(Supplied data)

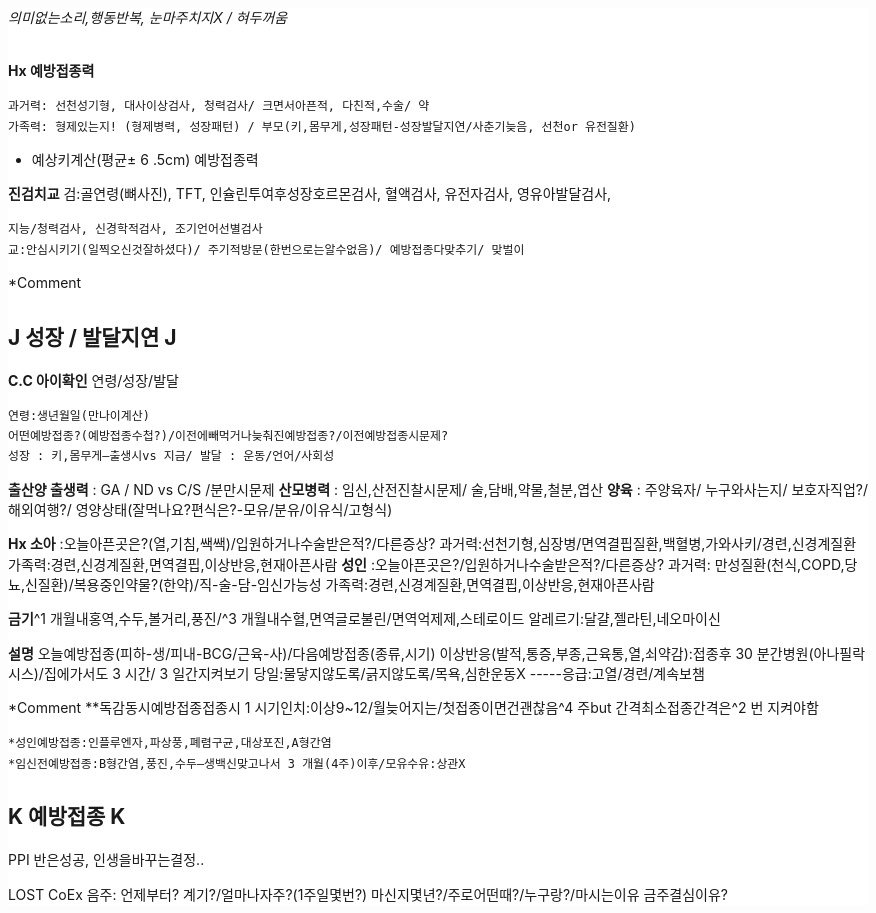 ###### 의미없는소리,행동반복, 눈마주치지X / 혀두꺼움

**Hx
예방접종력**

```
과거력: 선천성기형, 대사이상검사, 청력검사/ 크면서아픈적, 다친적,수술/ 약
가족력: 형제있는지! (형제병력, 성장패턴) / 부모(키,몸무게,성장패턴-성장발달지연/사춘기늦음, 선천or 유전질환)
```
- 예상키계산(평균± 6 .5cm)
예방접종력

**진검치교** 검:골연령(뼈사진), TFT, 인슐린투여후성장호르몬검사, 혈액검사, 유전자검사, 영유아발달검사,

```
지능/청력검사, 신경학적검사, 조기언어선별검사
교:안심시키기(일찍오신것잘하셨다)/ 주기적방문(한번으로는알수없음)/ 예방접종다맞추기/ 맞벌이
```
*Comment

## J 성장 / 발달지연 J


**C.C
아이확인**
연령/성장/발달

```
연령:생년월일(만나이계산)
어떤예방접종?(예방접종수첩?)/이전에빼먹거나늦춰진예방접종?/이전예방접종시문제?
성장 : 키,몸무게–출생시vs 지금/ 발달 : 운동/언어/사회성
```
**출산양 출생력** : GA / ND vs C/S /분만시문제
**산모병력** : 임신,산전진찰시문제/ 술,담배,약물,철분,엽산
**양육** : 주양육자/ 누구와사는지/ 보호자직업?/해외여행?/ 영양상태(잘먹나요?편식은?-모유/분유/이유식/고형식)

**Hx 소아** :오늘아픈곳은?(열,기침,쌕쌕)/입원하거나수술받은적?/다른증상?
과거력:선천기형,심장병/면역결핍질환,백혈병,가와사키/경련,신경계질환
가족력:경련,신경계질환,면역결핍,이상반응,현재아픈사람
**성인** :오늘아픈곳은?/입원하거나수술받은적?/다른증상?
과거력: 만성질환(천식,COPD,당뇨,신질환)/복용중인약물?(한약)/직-술-담-임신가능성
가족력:경련,신경계질환,면역결핍,이상반응,현재아픈사람

**금기**^1 개월내홍역,수두,볼거리,풍진/^3 개월내수혈,면역글로불린/면역억제제,스테로이드
알레르기:달걀,젤라틴,네오마이신

**설명** 오늘예방접종(피하-생/피내-BCG/근육-사)/다음예방접종(종류,시기)
이상반응(발적,통증,부종,근육통,열,쇠약감):접종후 30 분간병원(아나필락시스)/집에가서도 3 시간/ 3 일간지켜보기
당일:물닿지않도록/긁지않도록/목욕,심한운동X -----응급:고열/경련/계속보챔

*Comment **독감동시예방접종접종시 1 시기인치:이상9~12/월늦어지는/첫접종이면건괜찮음^4 주but 간격최소접종간격은^2 번 지켜야함

```
*성인예방접종:인플루엔자,파상풍,폐렴구균,대상포진,A형간염
*임신전예방접종:B형간염,풍진,수두–생백신맞고나서 3 개월(4주)이후/모유수유:상관X
```
## K 예방접종 K


PPI 반은성공, 인생을바꾸는결정..

LOST CoEx 음주: 언제부터? 계기?/얼마나자주?(1주일몇번?) 마신지몇년?/주로어떤때?/누구랑?/마시는이유
금주결심이유?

(Problem requirements)
All lines that hold the word "입원하거나수술받은적" should be copied from the data.

(Response)
**Hx 소아** :오늘아픈곳은?(열,기침,쌕쌕)/입원하거나수술받은적?/다른증상?
**성인** :오늘아픈곳은?/입원하거나수술받은적?/다른증상?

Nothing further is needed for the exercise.